Closed yiwei0730 closed 4 months ago
3-seconds long prompt is used for training as p-flow paper did, so audio samples for training should be longer than 3-seconds. i set it 3.5 for convenience, to ensure all samples produce proper loss. loss is calculated on only non-prompt region. you can check p-flow paper for more details.
text2latent_rate is to adjust inconsistent frame rate between text_duration and encodec latent. text_duration is calculated with frame rate 50Hz since it's based on XLS-R, and encodec latent has 75Hz frame rate. so, it is necessary to upscale text embedding to encodec's frame rate.
seed is just random seed used while training. so it will affect initialization of model.
while training loop, generated samples from model will be logged on tensorboard every sample_freq steps.
this is pytorch-lightning specific issue. AFAIK if use_distributed_sampler is True, Lightning will use their own distributed batch sampler. so this value should be False to use custom DistributedSampler. related issue: https://github.com/Lightning-AI/pytorch-lightning/issues/5145
I meet one error when i test the training code path = self.paths[idx] IndexError: list index out of range if idx > self.max_length: print(idx, self.max_length) i print the idx and max_length of df 1000 50 i don't know why the max_length just 50, but the idx jump to the 1000
@yiwei0730 need full traceback.
and, what is max_length? it seems no max_length
in this repo.
i add it in the TextLatentDataset
self.max_length= len(df.index)
maybe i find the problem if the dataset low than 1000 data than it will break(since i use the 64 data in validation)
if i just setting the val data path same to train data path(200K data), then it work.
but i still don't know why hahaha
The another question is can i add the batch_durations, i saw the 100 duration just fill my gpu in 6000 but i have 48G how much does it setting with a good para.
oh, i got it.
sample_idx
in model config is used for log generated audio while training loop.
so you can adjust this value available values like [0, 1, 2, 3, 4]
. idx 1000 was appeared due to this setup. i'm gonna add this info in README too.
you can increase batch_durations about to 200~300, memory consumption would increase bit linearly when you increase batch_durations.
i used 100 and 4 gradient accumulation, so effective batch size i used is 400. i think bigger batch would have better result.
by the way, i remember you are doing mandarin and english. is there any good (24K sample_rate, multi-speaker) public dataset for training mandarin TTS? which dataset are you using now?
OH, thank you. I will use maybe 4 GPU to train in 300 batch_duration hope it will have a good results!! The mandarin dataset I think Aishell is good and aidatazang . maybe there are more in openslr But I train in the kingasr(100K) dataset(I think this is not public by the way) and LibriTTS(100K, this is public). If the result is best enough i will use more dataset to testing. I saw you use the langid in the new submit, is it have a great performance? If you add a language setting, will it limit your generation to a certain language and not be able to do multi-language generation?

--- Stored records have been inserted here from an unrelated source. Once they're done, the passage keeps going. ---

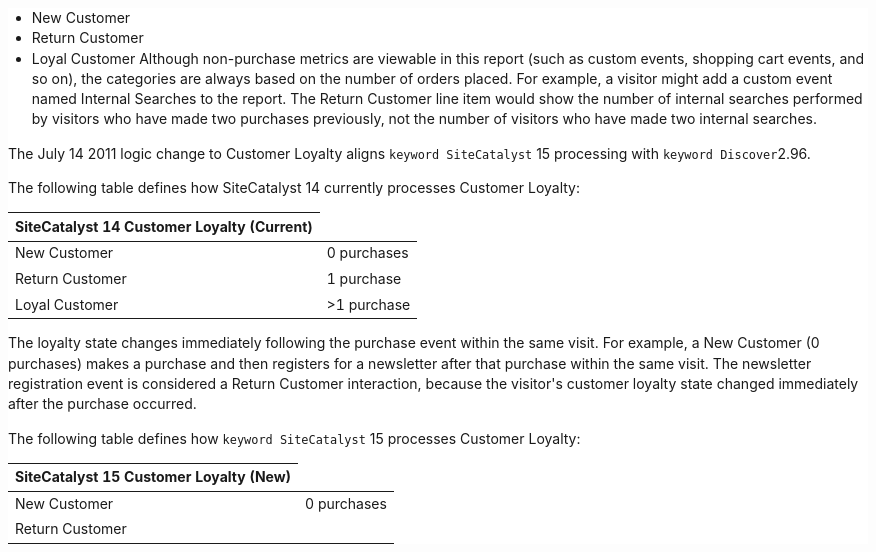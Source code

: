 * New Customer
* Return Customer
* Loyal Customer
Although non-purchase metrics are viewable in this report (such as custom events, shopping cart events, and so on), the categories are always based on the number of orders placed. For example, a visitor might add a custom event named Internal Searches to the report. The Return Customer line item would show the number of internal searches performed by visitors who have made two purchases previously, not the number of visitors who have made two internal searches.

The July 14 2011 logic change to Customer Loyalty aligns `keyword SiteCatalyst` 15 processing with `keyword Discover`2.96.

The following table defines how SiteCatalyst 14 currently processes Customer Loyalty:

<table id="table_CE514E3551004EDF9B3DCBC3F9EECC7D"> 
 <tgroup cols="2"> 
  <colspec colnum="1" colname="col1" colwidth="*" /> 
  <colspec colnum="2" colname="col2" colwidth="*" /> 
  <thead> 
   <tr> 
    <th namest="col1" nameend="col2" class="entry"> <span class="keyword">SiteCatalyst</span> 14 Customer Loyalty (Current) </th> 
   </tr> 
  </thead> 
  <tbody> 
   <tr> 
    <td colname="col1">New Customer</td> 
    <td colname="col2">0 purchases</td> 
   </tr> 
   <tr> 
    <td colname="col1">Return Customer</td> 
    <td colname="col2">1 purchase</td> 
   </tr> 
   <tr> 
    <td colname="col1">Loyal Customer</td> 
    <td colname="col2">&gt;1 purchase</td> 
   </tr> 
  </tbody> 
 </tgroup> 
</table>

The loyalty state changes immediately following the purchase event within the same visit. For example, a New Customer (0 purchases) makes a purchase and then registers for a newsletter after that purchase within the same visit. The newsletter registration event is considered a Return Customer interaction, because the visitor's customer loyalty state changed immediately after the purchase occurred.

The following table defines how `keyword SiteCatalyst` 15 processes Customer Loyalty:

<table id="table_5FA9813FA5AE4125BB1968D693C12049"> 
 <tgroup cols="2"> 
  <colspec colnum="1" colname="col1" colwidth="*" /> 
  <colspec colnum="2" colname="col2" colwidth="*" /> 
  <thead> 
   <tr> 
    <th namest="col1" nameend="col2" class="entry"> <span class="keyword">SiteCatalyst</span> 15 Customer Loyalty (New) </th> 
   </tr> 
  </thead> 
  <tbody> 
   <tr> 
    <td colname="col1">New Customer</td> 
    <td colname="col2">0 purchases</td> 
   </tr> 
   <tr> 
    <td colname="col1">Return Customer</td>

thanks. i'm gonna try aishell or aidatazang. FYI, if you are using 4 gpus with batch_durations, effective batch_durations will be 1200. batch_durations is per device. Good Luck!
For language setting, not tested many yet. i tried adding language embedding and finetune from multilingual checkpoint. but speaker embedding was still highly entangled. so, lang id setting is still on experiment. Fortunately, finetuned model could still generate code-switched speech.
Did you mean accumulate_grad_batches setted in 4 * (duration =300)m =1200? Hope 48G can eat it :>。
"Fortunately, finetuned model could still generate code-switched speech."-> wow, that's surprised, that mean if you setting EN, You can still synthesize Japanese and Korean synthesized languages
i used language id drop while training, so it can inference without lang id.
when i compare samples used lang id or not, there's no significant difference. i think model is not trained well. need more experiments.
Hello @yiwei0730, nice to meet you here in this repository again. I am also training with datasets in Korean, Chinese, Japanese, and English. I will share the results once they are available.
I am using the same datasets for Korean, Chinese, and Japanese as @seastar105, and for Chinese, I am using the aishell and MAGICDATA. I hope we get good results.
AH! I forget to told you some install error.
@yiwei0730
It seems original question was answered. Feel free to open issue or reopen here, if you have any related question.
Yes, thank you. If I have other findings and questions, I will immediately inquire and discuss with you! By the way, I found that different decodecs will have different effects. I tried to use the latest Facodec, and the effect seems to be too much reconstruction. Small noise in multiple raw pflow outputs
min_duration: 3.5 # minimum duration of files, this value MUST be bigger than 3.0 text2latent_rate: 1.5 # 50Hz:75Hz seed: 998244353 sample_freq: 5000 trainer.use_distributed_sampler to be False. I would like to ask about the use of these parameters in setting data config and experiment config, and what their effects are.